For massive dedicated installations you just install Sun's non-Free JAVA, do your work, get paid and try to find something fullfilling to do in your free time. That's OK. But I still see java used for stuff like ICQ clients and source code analysis tools and people expect them to work under Debian. That's just not happenning.

Yeah -- no problems at all. On i386.

Posted Jan 12, 2005 8:23 UTC (Wed) by smurf (subscriber, #17840) [Link]

Things get worse very very fast if you dare to use amd64, or powerpc, or ...

Freedom doesn't mean freedom to run on vendor-approved hardware only -- it means freedom to run the code ANYWHERE, even if it's an old m68k Amiga.
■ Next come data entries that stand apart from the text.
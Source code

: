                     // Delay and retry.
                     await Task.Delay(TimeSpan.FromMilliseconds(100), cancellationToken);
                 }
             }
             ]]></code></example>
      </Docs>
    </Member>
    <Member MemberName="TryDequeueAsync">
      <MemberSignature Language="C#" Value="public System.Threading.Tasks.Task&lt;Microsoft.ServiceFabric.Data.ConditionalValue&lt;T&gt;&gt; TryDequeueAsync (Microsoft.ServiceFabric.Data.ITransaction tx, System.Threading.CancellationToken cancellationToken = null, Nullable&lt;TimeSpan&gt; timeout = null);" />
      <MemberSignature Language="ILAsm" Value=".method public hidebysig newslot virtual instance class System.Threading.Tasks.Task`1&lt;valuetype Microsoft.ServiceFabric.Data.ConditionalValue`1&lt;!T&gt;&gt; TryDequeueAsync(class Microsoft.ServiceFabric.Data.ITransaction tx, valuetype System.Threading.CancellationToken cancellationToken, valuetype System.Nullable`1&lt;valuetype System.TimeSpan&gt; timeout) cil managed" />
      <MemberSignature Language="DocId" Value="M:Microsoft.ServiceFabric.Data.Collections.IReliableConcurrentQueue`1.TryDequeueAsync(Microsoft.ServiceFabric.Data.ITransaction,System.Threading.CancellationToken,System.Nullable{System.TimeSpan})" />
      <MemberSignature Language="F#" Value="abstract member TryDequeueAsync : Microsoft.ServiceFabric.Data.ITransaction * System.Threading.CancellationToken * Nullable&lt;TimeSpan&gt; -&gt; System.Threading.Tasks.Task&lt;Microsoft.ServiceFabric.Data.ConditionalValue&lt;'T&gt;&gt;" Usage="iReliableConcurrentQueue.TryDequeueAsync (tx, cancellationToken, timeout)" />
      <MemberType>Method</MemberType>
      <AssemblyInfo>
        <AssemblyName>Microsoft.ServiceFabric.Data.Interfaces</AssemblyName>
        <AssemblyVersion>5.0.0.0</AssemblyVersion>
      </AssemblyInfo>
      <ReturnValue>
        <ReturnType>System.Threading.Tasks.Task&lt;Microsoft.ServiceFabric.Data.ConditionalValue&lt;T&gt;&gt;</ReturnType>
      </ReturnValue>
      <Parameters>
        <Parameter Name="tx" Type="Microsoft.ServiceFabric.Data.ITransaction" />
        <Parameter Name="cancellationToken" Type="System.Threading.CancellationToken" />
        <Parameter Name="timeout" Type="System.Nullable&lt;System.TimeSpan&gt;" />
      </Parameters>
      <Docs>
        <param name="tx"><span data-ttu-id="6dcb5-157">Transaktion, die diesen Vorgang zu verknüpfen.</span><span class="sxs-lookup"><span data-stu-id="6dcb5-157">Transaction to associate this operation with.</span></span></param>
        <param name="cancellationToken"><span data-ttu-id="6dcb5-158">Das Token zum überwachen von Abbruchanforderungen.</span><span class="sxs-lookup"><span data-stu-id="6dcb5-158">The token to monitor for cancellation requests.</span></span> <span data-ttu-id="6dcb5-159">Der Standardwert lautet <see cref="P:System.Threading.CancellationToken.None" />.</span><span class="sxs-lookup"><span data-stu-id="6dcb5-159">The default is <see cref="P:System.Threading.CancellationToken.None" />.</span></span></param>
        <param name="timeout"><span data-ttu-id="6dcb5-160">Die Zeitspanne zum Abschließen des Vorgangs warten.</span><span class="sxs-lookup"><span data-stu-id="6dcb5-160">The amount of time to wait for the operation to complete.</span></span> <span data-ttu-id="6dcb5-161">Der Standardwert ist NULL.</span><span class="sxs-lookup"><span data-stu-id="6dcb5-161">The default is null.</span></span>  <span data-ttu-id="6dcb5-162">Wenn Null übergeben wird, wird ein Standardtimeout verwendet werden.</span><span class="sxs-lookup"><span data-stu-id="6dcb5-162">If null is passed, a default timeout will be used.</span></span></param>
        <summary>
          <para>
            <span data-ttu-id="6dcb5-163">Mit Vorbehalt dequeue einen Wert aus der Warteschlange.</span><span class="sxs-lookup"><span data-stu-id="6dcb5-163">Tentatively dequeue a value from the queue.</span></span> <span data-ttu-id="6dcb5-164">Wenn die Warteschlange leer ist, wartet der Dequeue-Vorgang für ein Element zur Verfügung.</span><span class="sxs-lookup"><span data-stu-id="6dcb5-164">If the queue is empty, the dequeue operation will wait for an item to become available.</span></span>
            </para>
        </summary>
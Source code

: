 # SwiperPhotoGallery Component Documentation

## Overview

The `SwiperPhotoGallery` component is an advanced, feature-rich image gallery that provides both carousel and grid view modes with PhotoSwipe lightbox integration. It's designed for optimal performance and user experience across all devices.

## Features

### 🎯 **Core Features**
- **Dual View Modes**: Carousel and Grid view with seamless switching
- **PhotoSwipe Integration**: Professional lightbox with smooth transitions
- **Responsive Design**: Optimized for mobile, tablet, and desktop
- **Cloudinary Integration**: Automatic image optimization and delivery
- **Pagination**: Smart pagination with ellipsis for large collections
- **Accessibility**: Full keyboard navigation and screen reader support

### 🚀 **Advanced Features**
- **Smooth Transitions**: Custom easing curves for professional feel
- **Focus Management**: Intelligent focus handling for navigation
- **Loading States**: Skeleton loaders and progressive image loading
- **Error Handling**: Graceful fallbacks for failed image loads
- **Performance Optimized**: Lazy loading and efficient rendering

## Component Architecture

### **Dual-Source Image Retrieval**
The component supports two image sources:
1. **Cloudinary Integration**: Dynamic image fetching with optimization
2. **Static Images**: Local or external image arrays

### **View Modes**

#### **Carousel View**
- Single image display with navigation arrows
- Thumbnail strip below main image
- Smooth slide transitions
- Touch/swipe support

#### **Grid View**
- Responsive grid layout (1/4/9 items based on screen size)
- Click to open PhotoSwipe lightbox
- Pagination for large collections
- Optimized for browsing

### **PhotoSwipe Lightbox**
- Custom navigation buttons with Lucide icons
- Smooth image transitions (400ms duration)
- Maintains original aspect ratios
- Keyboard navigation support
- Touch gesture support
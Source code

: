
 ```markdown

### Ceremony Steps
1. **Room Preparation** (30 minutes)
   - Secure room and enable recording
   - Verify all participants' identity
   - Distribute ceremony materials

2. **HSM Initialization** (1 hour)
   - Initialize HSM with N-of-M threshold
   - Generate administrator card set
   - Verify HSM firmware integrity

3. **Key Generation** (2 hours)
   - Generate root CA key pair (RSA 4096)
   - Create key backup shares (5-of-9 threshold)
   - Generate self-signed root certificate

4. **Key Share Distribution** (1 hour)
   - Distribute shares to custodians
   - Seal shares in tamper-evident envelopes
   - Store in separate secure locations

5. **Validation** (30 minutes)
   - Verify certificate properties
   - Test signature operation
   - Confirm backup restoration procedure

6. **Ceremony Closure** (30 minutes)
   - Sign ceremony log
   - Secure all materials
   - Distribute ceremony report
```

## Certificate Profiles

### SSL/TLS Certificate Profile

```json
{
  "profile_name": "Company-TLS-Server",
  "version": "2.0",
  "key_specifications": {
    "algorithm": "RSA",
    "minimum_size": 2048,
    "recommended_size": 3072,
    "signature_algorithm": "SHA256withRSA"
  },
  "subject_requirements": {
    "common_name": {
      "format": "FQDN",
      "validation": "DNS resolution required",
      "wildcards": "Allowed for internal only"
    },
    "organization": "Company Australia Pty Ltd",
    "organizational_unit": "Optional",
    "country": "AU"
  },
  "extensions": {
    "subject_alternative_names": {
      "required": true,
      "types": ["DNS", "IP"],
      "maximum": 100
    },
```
Sun yanks FreeBSD's Java license

Posted Jan 11, 2005 4:57 UTC (Tue) by cajal (guest, #4167) [Link]

The only "advantage" java has over a modern interpreted language like Python is the ability to distribute closed-source binaries.

That, and Java's VM is lightyears more advanced that CPython's. Python has a global interpreter lock, so it's hard to scale it up, thread-wise. It's unable to defragment its heap and release unused memory back to the OS. It doesn't have generational or parallel garbage collection. It doesn't natively have a JIT, nor does it profile code as it runs for further optimization. It's not possible to write lock-free algorithms in Python

Python is one of my favorite languages, but for enterprise work, it just doesn't hold a candle to Sun's HotSpot JVM or IBM's JVM.